Description
Imagine this striking dark brown Icelandic piece of lava pottery on your side table, atop a few books, juxtaposed with a soft fern or pretty violet plant placed inside. What a subtle, yet pretty, statement that would make! This handmade, signed Glit pottery is in the “Brutalist” design style — a style that intentionally attempts to look raw, haphazard or unadorned. This small piece of pottery (brand) measures a mere 3 1/2″ tall x not quite 3 1/2″ wide.
What is Glit Pottery?
The Design Museum Iceland, which in 2013 held a retrospective exhibition of works from Glit Pottery, offered the following description of Glit pottery on its exhibition site which you can read here:
The exhibition placed emphasis on the fact that despite its complicated history over many years of operation, Glit was adamantly devoted to utilizing Icelandic clay and ground minerals in production during its first decade of operation—especially hardened lava. Glit was, in many ways, well ahead of its time—making deep impressions in the history of Icelandic ceramic art.

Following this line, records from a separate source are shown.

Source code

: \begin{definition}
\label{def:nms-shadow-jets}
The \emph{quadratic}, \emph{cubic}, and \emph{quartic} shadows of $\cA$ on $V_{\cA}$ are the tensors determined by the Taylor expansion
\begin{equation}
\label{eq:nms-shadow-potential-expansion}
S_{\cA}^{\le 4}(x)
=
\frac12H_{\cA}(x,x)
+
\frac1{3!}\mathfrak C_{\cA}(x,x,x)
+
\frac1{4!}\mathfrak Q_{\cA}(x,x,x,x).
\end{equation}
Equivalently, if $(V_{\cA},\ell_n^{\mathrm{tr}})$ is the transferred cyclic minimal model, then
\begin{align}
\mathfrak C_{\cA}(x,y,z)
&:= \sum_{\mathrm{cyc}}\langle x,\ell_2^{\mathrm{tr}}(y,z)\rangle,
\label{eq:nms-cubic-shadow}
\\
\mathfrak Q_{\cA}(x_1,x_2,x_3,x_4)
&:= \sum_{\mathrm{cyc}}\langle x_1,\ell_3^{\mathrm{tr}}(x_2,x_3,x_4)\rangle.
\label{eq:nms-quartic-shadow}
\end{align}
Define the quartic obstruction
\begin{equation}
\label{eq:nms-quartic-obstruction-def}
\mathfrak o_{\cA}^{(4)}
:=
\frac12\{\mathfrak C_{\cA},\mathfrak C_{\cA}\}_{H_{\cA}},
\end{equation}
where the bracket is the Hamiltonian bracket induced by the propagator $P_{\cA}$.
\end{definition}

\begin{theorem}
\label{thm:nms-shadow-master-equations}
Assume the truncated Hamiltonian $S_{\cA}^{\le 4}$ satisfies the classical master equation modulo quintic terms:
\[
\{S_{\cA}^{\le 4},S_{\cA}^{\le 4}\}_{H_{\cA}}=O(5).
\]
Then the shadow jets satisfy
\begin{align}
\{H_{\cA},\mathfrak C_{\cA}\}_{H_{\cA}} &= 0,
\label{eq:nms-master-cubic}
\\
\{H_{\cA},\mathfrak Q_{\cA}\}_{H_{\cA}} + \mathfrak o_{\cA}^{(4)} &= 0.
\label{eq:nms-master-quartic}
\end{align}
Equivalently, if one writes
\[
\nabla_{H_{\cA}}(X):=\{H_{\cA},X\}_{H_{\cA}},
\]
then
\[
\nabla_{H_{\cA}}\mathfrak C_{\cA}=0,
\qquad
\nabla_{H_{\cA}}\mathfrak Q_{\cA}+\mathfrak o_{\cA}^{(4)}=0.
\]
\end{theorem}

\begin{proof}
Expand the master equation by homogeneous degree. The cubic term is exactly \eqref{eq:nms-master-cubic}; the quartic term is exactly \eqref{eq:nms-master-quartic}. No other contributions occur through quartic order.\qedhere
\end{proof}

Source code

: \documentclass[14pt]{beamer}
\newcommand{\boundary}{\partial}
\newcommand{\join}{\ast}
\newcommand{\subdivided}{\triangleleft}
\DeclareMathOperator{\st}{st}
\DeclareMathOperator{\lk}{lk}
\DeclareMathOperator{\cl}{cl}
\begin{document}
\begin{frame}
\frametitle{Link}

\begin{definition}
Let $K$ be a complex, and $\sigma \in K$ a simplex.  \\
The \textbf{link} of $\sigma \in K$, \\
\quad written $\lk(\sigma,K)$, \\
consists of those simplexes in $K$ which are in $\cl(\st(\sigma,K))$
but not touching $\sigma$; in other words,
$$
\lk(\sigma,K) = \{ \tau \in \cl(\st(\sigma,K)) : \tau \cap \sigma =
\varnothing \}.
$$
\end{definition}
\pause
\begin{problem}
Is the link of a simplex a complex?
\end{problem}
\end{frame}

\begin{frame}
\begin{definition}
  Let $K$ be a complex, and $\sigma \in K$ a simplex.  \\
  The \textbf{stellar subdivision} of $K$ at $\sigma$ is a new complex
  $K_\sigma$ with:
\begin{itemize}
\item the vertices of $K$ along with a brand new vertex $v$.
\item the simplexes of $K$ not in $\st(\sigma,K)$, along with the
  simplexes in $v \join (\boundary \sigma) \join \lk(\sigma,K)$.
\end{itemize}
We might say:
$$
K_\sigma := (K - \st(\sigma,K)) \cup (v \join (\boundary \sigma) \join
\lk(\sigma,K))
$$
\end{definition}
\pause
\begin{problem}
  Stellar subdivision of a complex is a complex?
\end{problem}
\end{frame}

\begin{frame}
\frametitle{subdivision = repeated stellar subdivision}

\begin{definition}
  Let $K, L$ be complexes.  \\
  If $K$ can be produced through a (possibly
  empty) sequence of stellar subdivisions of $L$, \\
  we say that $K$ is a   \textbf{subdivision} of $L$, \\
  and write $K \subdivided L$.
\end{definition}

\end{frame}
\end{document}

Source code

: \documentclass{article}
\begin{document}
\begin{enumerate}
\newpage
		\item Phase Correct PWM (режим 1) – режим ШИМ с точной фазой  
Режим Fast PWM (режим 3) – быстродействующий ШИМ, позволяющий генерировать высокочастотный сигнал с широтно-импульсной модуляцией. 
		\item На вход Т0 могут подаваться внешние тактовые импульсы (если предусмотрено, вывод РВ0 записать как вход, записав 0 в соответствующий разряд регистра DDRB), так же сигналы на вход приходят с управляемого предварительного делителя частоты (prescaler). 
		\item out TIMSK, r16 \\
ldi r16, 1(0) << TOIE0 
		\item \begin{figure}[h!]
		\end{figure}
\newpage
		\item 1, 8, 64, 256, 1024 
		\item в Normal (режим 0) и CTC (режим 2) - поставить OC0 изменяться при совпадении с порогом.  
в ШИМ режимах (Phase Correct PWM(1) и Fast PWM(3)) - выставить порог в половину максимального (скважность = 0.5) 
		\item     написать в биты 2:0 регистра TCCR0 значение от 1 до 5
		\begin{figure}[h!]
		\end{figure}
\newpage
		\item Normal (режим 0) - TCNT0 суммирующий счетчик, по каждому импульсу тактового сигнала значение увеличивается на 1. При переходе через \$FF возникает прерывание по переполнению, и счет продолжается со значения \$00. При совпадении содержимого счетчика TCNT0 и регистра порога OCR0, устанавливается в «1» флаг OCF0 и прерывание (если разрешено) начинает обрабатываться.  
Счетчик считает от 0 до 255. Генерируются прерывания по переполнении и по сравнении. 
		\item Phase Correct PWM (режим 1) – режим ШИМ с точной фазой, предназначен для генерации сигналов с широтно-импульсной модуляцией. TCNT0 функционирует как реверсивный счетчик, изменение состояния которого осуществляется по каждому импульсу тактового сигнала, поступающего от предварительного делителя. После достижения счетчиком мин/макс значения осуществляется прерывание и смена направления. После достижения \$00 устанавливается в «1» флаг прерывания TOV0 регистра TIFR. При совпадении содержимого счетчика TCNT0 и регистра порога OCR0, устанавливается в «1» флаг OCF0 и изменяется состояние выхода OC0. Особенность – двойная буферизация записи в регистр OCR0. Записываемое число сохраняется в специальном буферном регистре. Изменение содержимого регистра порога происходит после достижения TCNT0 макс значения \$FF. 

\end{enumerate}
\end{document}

The Glit Pottery LLC was founded on June 10, 1958 by Einar Elíasson, a businessman; Pétur Sæmundsen, then head of the Federation of Icelandic Industries and later head of the Industrial Bank (Iðnaðarbanki); and Ragnar Kjartansson, sculptor and ceramic artist. The pottery, operated at Óðinsgata downtown Reykjavik until 1971, when the decision was made to expand the company and move its operations to Höfði. The company’s time at Óðinsgata is often referred to as the “Old Glit”, and the company as it operated at Höfði called “The Big Glit.”
Glit’s administration had lofty artistic ambitions immediately upon the company’s founding. Ideas about expansion and exportation came early on, so that nearly from its inception the company operated under the highest of standards and was unyielding in their demand to withstand all comparison. Many of this country’s best-known artists of the 20th century worked at Glit at one point or another, remembering the place as an artistic breeding ground, especially during the time when Ragnar was in charge of the manufacturing workshop at Óðinsgata. Technological advances and the desire to increase production led Glit to shift gears, moving them from Iceland’s history of art and design and into its industrial history.
The exhibition “A Glimpse of Glit” included many items from the Pottery, both from Óðinsgata (where operations lasted between 1958-1971) as well as from Höfði. The company’s physical move reflected the changing emphasis of its production, as it took place at the same time as artistic direction shifted from Ragnar Kjartansson to the German ceramic artist Gerhard Schwarz, who took over in 1968.